Bridging the gaps to ensure all children eligible for adoption, find families
Adoption in India takes much longer than it should; it’s a vividly problematic sight that most of us will have witnessed. Overcrowded shelters are full of orphaned or abandoned children who have also abandoned hopes of a childhood with a loving family and home. On the other hand, thirty thousand applications from hopeful parents are currently waiting in line, while only two thousand children are registered for adoption.
Common sense tells us that these numbers aren’t adding up.

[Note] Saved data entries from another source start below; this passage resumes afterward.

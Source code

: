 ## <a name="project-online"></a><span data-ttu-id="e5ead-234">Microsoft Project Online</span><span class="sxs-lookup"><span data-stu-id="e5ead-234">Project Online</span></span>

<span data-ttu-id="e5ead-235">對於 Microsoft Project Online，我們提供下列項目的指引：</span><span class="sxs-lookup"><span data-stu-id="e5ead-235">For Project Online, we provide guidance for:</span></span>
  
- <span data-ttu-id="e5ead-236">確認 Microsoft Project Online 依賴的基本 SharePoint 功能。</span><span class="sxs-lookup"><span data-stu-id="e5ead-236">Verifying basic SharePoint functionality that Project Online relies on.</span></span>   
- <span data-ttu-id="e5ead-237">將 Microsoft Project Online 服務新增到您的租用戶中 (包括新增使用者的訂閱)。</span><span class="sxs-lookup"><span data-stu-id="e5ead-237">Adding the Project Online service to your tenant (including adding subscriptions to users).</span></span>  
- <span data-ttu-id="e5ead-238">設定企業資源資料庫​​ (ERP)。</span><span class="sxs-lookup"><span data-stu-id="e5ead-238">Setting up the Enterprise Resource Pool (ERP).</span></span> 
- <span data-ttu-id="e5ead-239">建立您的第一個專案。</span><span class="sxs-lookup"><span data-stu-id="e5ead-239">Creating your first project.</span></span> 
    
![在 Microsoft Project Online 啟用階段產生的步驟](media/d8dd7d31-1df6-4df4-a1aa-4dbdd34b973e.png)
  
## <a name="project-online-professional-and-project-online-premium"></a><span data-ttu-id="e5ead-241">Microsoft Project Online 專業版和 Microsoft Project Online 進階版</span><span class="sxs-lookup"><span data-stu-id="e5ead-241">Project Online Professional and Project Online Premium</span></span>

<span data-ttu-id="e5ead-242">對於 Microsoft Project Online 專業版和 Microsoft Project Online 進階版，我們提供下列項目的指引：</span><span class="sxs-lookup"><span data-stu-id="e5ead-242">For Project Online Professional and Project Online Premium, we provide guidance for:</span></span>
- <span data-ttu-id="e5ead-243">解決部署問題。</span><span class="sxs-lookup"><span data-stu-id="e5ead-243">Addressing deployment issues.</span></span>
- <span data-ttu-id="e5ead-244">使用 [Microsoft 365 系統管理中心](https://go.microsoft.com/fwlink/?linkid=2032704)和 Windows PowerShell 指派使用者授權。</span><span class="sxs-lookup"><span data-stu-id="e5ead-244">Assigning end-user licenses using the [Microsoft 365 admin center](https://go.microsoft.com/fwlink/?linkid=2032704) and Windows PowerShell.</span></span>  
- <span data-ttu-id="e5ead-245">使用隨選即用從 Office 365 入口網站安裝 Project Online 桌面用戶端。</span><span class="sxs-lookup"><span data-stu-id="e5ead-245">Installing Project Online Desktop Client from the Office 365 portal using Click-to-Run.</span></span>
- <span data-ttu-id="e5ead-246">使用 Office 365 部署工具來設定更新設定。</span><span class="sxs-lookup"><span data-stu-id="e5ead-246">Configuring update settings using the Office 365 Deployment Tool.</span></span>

So, Where Are India’s Children?
In India, orphaned, abandoned, and surrendered children have the right to be adopted under the Juvenile Justice Act if the Child Welfare Committee declares the child to be ‘legally free for adoption.’ This has not been happening as effectively as it must, and several deserving children are being excluded from the chance to be adopted for two reasons. One, ambiguity in the adoption law and two, severe resource constraints in the government departments responsible for this. As a result, thousands of children are forgotten, left to live their childhoods out in shelters providing them with a roof and three meals a day, but seldom more.
On the intent
“In India context, for decades, India has been used to keeping kids in shelters and that’s been perceived as a good thing; so the idea is - a roof over your head, a meal in your stomach a day is enough. The child’s right to family, the child’s need to family and why every child must grow up in a family, that point was missed and that’s where we formed WAIC, that’s why we jumped into this work.”*
For instance, an abandoned child entered the system when she was six months old. Her adoption process began then, but she was never declared legally free for adoption.

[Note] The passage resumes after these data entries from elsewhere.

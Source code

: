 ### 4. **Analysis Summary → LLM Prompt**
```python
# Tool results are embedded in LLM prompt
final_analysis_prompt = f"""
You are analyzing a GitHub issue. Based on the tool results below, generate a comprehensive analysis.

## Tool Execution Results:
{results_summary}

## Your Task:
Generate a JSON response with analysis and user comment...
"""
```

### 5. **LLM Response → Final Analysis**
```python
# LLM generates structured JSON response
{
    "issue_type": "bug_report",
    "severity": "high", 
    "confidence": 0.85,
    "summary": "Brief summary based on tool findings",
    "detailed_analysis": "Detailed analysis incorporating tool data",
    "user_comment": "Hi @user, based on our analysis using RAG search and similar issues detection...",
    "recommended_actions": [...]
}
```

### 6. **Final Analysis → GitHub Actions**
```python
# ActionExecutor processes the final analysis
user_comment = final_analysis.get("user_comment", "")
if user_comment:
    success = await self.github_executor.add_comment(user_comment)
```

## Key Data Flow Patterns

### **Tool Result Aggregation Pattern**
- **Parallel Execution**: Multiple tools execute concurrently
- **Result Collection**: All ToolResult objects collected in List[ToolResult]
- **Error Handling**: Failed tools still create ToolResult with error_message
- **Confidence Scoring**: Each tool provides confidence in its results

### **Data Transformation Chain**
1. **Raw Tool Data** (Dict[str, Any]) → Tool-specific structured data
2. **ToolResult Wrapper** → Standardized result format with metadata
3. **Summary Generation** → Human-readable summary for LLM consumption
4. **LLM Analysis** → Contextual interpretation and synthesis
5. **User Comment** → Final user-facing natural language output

Three separate adoptive parents noticed several children like her when they first navigated the complex Indian adoption system to adopt children into their own families. Their paths converged in 2017 to launch Where are India’s Children? (WAIC).

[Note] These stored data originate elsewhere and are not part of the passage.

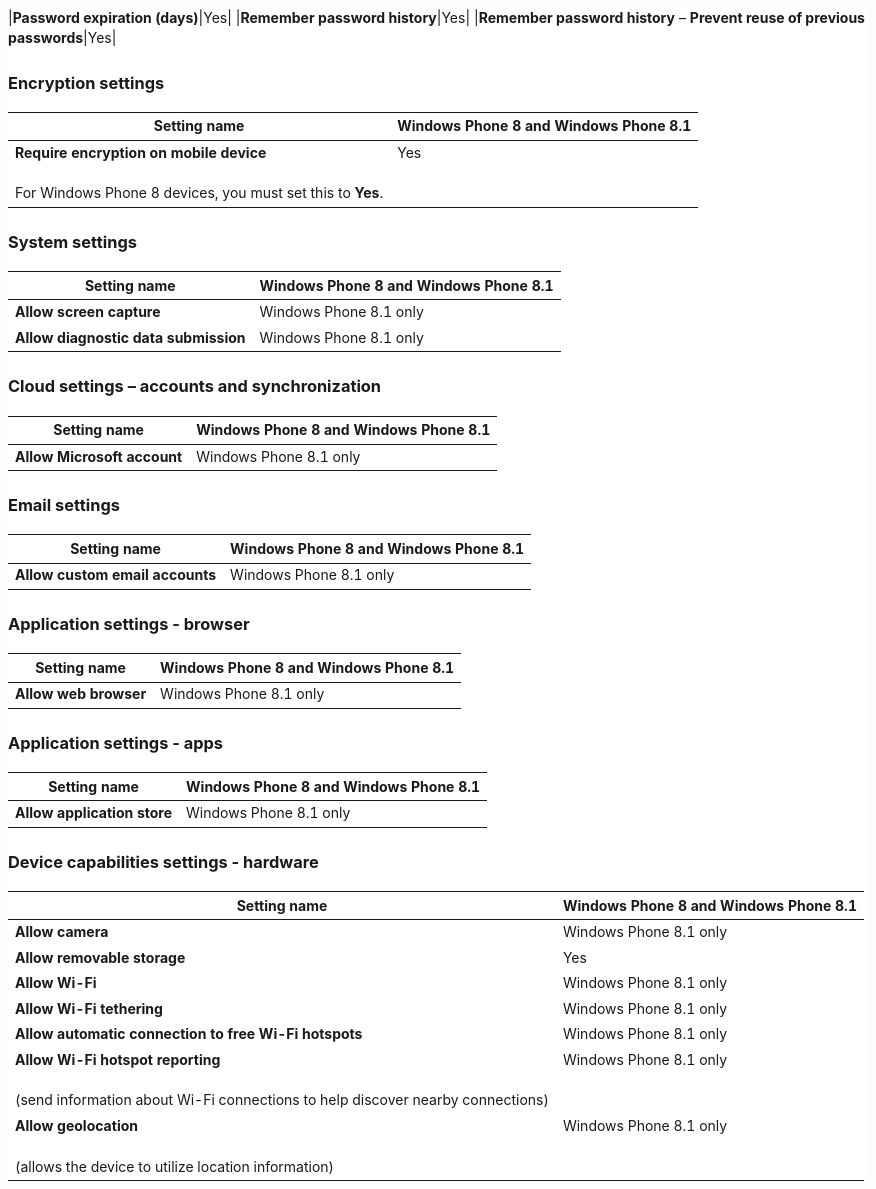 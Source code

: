|**Password expiration (days)**|Yes|
|**Remember password history**|Yes|
|**Remember password history** – **Prevent reuse of previous passwords**|Yes|

### Encryption settings

|Setting name|Windows Phone 8 and Windows Phone 8.1|
|----------------|-----------------------------------------|
|**Require encryption on mobile device**<br /><br />For Windows Phone 8 devices, you must set this to **Yes**.|Yes|

### System settings

|Setting name|Windows Phone 8 and Windows Phone 8.1|
|----------------|-----------------------------------------|
|**Allow screen capture**|Windows Phone 8.1 only|
|**Allow diagnostic data submission**|Windows Phone 8.1 only|

### Cloud settings – accounts and synchronization

|Setting name|Windows Phone 8 and Windows Phone 8.1|
|----------------|-----------------------------------------|
|**Allow Microsoft account**|Windows Phone 8.1 only|

### <a name="BKMK_email"></a>Email settings

|Setting name|Windows Phone 8 and Windows Phone 8.1|
|----------------|-----------------------------------------|
|**Allow custom email accounts**|Windows Phone 8.1 only|

### <a name="BKMK_browser"></a>Application settings - browser

|Setting name|Windows Phone 8 and Windows Phone 8.1|
|----------------|-----------------------------------------|
|**Allow web browser**|Windows Phone 8.1 only|

### <a name="BKMK_apps"></a>Application settings - apps

|Setting name|Windows Phone 8 and Windows Phone 8.1|
|----------------|-----------------------------------------|
|**Allow application store**|Windows Phone 8.1 only|

### <a name="BKMK_hard"></a>Device capabilities settings - hardware

|Setting name|Windows Phone 8 and Windows Phone 8.1|
|----------------|-----------------------------------------|
|**Allow camera**|Windows Phone 8.1 only|
|**Allow removable storage**|Yes|
|**Allow Wi-Fi**|Windows Phone 8.1 only|
|**Allow Wi-Fi tethering**|Windows Phone 8.1 only|
|**Allow automatic connection to free Wi-Fi hotspots**|Windows Phone 8.1 only|
|**Allow Wi-Fi hotspot reporting**<br /><br />(send information about Wi-Fi connections to help discover nearby connections)|Windows Phone 8.1 only|
|**Allow geolocation**<br /><br />(allows the device to utilize location information)|Windows Phone 8.1 only| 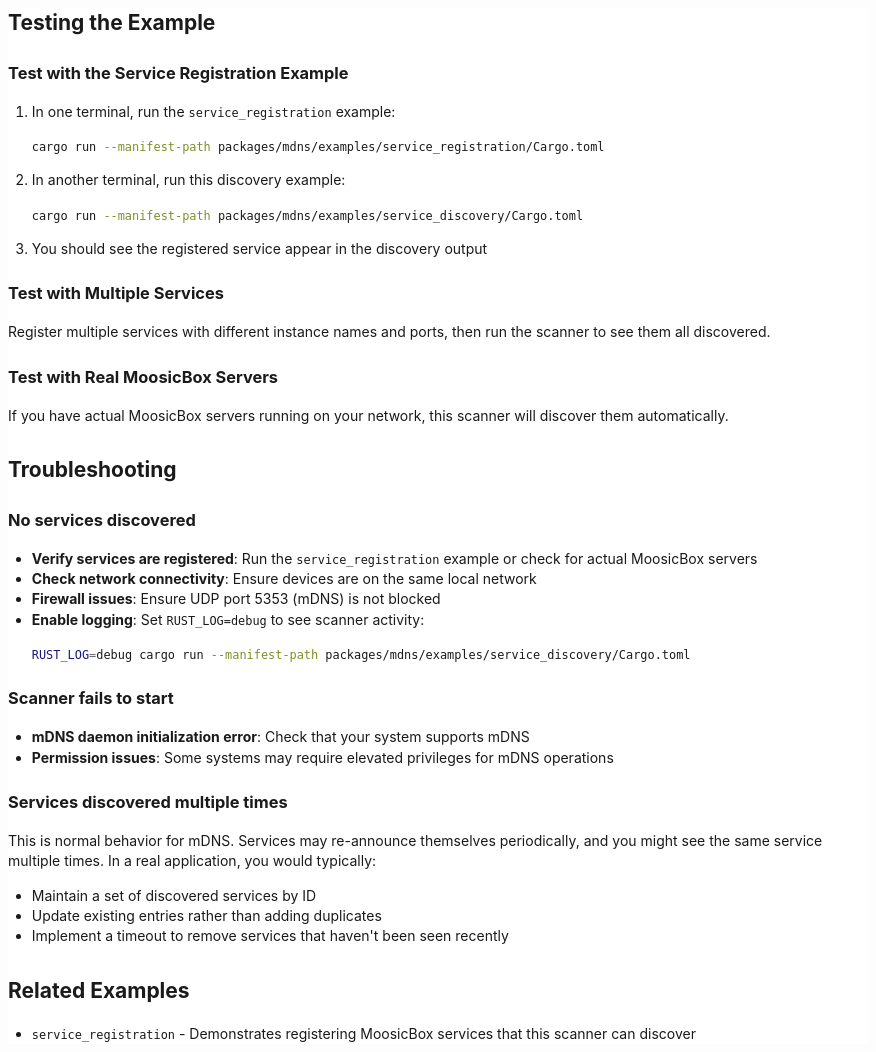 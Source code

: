 ## Testing the Example

### Test with the Service Registration Example

1. In one terminal, run the `service_registration` example:

   ```bash
   cargo run --manifest-path packages/mdns/examples/service_registration/Cargo.toml
   ```

2. In another terminal, run this discovery example:

   ```bash
   cargo run --manifest-path packages/mdns/examples/service_discovery/Cargo.toml
   ```

3. You should see the registered service appear in the discovery output

### Test with Multiple Services

Register multiple services with different instance names and ports, then run the scanner to see them all discovered.

### Test with Real MoosicBox Servers

If you have actual MoosicBox servers running on your network, this scanner will discover them automatically.

## Troubleshooting

### No services discovered

- **Verify services are registered**: Run the `service_registration` example or check for actual MoosicBox servers
- **Check network connectivity**: Ensure devices are on the same local network
- **Firewall issues**: Ensure UDP port 5353 (mDNS) is not blocked
- **Enable logging**: Set `RUST_LOG=debug` to see scanner activity:
  ```bash
  RUST_LOG=debug cargo run --manifest-path packages/mdns/examples/service_discovery/Cargo.toml
  ```

### Scanner fails to start

- **mDNS daemon initialization error**: Check that your system supports mDNS
- **Permission issues**: Some systems may require elevated privileges for mDNS operations

### Services discovered multiple times

This is normal behavior for mDNS. Services may re-announce themselves periodically, and you might see the same service multiple times. In a real application, you would typically:

- Maintain a set of discovered services by ID
- Update existing entries rather than adding duplicates
- Implement a timeout to remove services that haven't been seen recently

## Related Examples

- `service_registration` - Demonstrates registering MoosicBox services that this scanner can discover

That child is now ten years old and, thanks to WAIC’s intervention after ten long years, has now found a family!
Of the aggregate ~370 children WAIC has evaluated, around eighty-six have been declared legally free for adoption. These children would have otherwise still been waiting in line, potentially for all of their childhoods.
A persistent and methodical solution
Upon studying the system with method and craft, WAIC realised their solution now had to be multi-pronged, simultaneously and parallelly plugging every gap and weakness in the system. While consciously tagging every player in the system along the transformation.
Their work began with data collection, a tedious on-ground process requiring skill and tact to venture into child shelters and gather intimate and often sensitive information about children and their family statuses. So, next, they began hiring on-ground social workers to do this for them.
They took two critical decisions at this stage:
First, to make this process tech-oriented and to open source the tech.
And second, to work with on-ground NGOs (specialised adoption agencies) and the government by using already on-ground social workers to do this work.
How tech plays a part
At this point, they developed their tech solution to analyse cases and swiftly recommend children who were common-sensically low-hanging fruit for adoption, i.e. when the details of their cases surfaced, one couldn’t help but see that they were obvious and urgent candidates for adoption.
Concurrently, they’ve been building their network of government officials working in the system. At this stage, government officials have even recognised WAIC as playing legitimate and valuable roles in the official system, offering to direct government funds towards this outsourcing of work from the government to WAIC.
Lastly, recognising that the adoption laws need strengthening, they have now begun using their tech solution to gather insights on exactly how the laws need to change. They are now employing their network to engage in legislative advocacy while preparing to move on to judicial advocacy as well, as and when the need arises.
Today, they operate in Telangana and Maharashtra, collaborating with multiple NGO partners and government officials. Their long-term goal is to integrate these operations, tech-based and data-oriented, into the official Indian adoption system.
In taking WAIC closer to this vision of India’s children finding loving homes, they say that they have already found their first big win. The workers at the agencies and shelters they work with have now begun approaching children’s cases with a subtle but powerful shift in mindset. Where they used to default to leaving children in the shelters, today they are defaulting to, first and foremost, asking how urgently each child can find a family.
*Smriti Gupta, co-founder of WAIC, in conversation with Maria Clara Pinheiro during Agami Prize 2022.
Edited by Keerthana Medarametla and Supriya Sankaran.